D’ailleurs, la méfiance envers l’OEA ne date pas d’hier. Dès les années 1960, Fidel Castro avait qualifié l’organisation de « ministère des colonies américaines », soulignant ironiquement que son siège est situé plus près de la Maison-Blanche que ne l’est le Congrès des États-Unis lui-même. Une formule qui reflète un sentiment largement partagé dans plusieurs pays de la région : l’OEA est souvent perçue comme un instrument de la diplomatie américaine plutôt qu’une organisation véritablement multilatérale. Que l’on adhère ou non à cette critique, elle fait partie intégrante de l’histoire politique de l’hémisphère et devrait être connue de tout responsable haïtien engagé dans la conduite de la transition. Ignorer ces éléments, c’est s’exposer à répéter les erreurs des pays voisins, au détriment de la souveraineté et des intérêts nationaux.

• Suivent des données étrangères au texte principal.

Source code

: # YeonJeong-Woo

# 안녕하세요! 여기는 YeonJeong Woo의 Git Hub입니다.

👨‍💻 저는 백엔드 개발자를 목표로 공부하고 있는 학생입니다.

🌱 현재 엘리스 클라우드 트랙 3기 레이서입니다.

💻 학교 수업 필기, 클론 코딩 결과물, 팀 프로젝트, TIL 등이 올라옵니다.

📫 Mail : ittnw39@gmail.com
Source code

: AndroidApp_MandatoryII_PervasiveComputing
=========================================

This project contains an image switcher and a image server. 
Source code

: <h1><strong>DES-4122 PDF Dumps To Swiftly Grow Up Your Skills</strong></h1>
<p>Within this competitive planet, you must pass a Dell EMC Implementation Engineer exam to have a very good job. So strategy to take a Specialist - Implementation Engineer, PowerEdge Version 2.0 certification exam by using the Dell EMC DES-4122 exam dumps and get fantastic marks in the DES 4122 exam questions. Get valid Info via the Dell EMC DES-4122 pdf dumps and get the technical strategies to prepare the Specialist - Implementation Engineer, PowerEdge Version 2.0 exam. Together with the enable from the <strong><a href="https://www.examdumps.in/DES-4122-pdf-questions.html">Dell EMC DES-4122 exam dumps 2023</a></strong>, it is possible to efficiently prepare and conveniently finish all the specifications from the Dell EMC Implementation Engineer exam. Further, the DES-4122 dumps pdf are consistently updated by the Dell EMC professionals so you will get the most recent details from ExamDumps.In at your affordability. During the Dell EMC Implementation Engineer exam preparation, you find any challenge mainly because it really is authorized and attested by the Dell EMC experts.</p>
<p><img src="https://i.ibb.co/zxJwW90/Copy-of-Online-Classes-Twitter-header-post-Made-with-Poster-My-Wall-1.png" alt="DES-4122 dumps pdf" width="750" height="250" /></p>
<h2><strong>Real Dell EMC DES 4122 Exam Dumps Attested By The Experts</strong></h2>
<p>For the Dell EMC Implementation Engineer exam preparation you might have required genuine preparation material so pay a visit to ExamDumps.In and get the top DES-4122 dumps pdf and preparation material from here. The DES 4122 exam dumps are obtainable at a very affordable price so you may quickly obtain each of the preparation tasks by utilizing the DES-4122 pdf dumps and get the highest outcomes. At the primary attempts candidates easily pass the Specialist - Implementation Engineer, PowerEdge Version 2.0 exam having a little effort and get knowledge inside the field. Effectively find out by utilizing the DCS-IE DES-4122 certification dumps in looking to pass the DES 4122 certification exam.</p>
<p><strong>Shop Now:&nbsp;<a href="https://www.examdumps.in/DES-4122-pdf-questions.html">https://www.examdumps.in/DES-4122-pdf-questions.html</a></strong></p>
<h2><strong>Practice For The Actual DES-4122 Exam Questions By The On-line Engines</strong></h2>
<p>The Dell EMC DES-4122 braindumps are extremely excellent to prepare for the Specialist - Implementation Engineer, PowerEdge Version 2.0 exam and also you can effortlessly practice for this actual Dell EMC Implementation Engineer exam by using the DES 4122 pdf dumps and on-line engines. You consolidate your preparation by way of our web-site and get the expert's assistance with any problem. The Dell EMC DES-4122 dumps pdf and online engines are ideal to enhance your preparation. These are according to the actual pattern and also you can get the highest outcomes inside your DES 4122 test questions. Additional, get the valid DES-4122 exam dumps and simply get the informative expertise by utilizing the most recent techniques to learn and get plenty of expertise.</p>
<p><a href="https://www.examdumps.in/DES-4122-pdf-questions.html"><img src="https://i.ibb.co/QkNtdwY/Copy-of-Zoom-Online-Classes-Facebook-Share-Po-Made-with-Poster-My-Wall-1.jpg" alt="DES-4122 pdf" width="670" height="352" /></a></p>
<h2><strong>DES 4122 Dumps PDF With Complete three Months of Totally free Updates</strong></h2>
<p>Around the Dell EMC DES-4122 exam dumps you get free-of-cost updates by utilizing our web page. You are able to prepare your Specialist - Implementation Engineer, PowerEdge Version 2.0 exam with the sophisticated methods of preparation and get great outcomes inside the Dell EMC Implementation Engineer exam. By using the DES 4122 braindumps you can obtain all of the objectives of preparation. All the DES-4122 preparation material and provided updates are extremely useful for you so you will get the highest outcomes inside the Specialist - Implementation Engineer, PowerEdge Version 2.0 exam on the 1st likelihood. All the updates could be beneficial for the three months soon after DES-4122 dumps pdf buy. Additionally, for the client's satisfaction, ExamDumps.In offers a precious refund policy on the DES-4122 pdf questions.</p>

Haïti n’a plus le luxe de l’ignorance

Car c’est bien là le cœur du problème. En recevant un émissaire étranger dont la présence divise, sans connaître – ou sans reconnaître – les controverses qu’il porte derrière lui, les membres du Conseil présidentiel exposent Haïti à un risque stratégique majeur. Ils se retrouvent face à un interlocuteur qui maîtrise parfaitement les dynamiques de pouvoir international, alors qu’eux-mêmes semblent ignorer des éléments essentiels du dossier haïtien. Ce déséquilibre d’information fragilise la position du pays et ouvre la porte à des pressions, influences ou orientations qui pourraient aller à l’encontre de l’intérêt national.

L’Haïti d’aujourd’hui n’a plus le luxe de l’ignorance. Chaque décision compte. Chaque rencontre engage. Chaque omission peut coûter cher – politiquement, économiquement, et en termes de souveraineté. Qu’un émissaire international à la réputation controversée puisse être reçu sans que toutes les informations pertinentes soient connues, discutées et pesées, en dit long sur la manière dont le pays est gouverné. Et si cela ne change pas, alors la transition risque de n’être qu’une répétition des erreurs passées.

*L’auteur est professeur de science politique et spécialiste des relations internationales et des questions chinoises à l’École des hautes études publiques de l’Université de Moncton.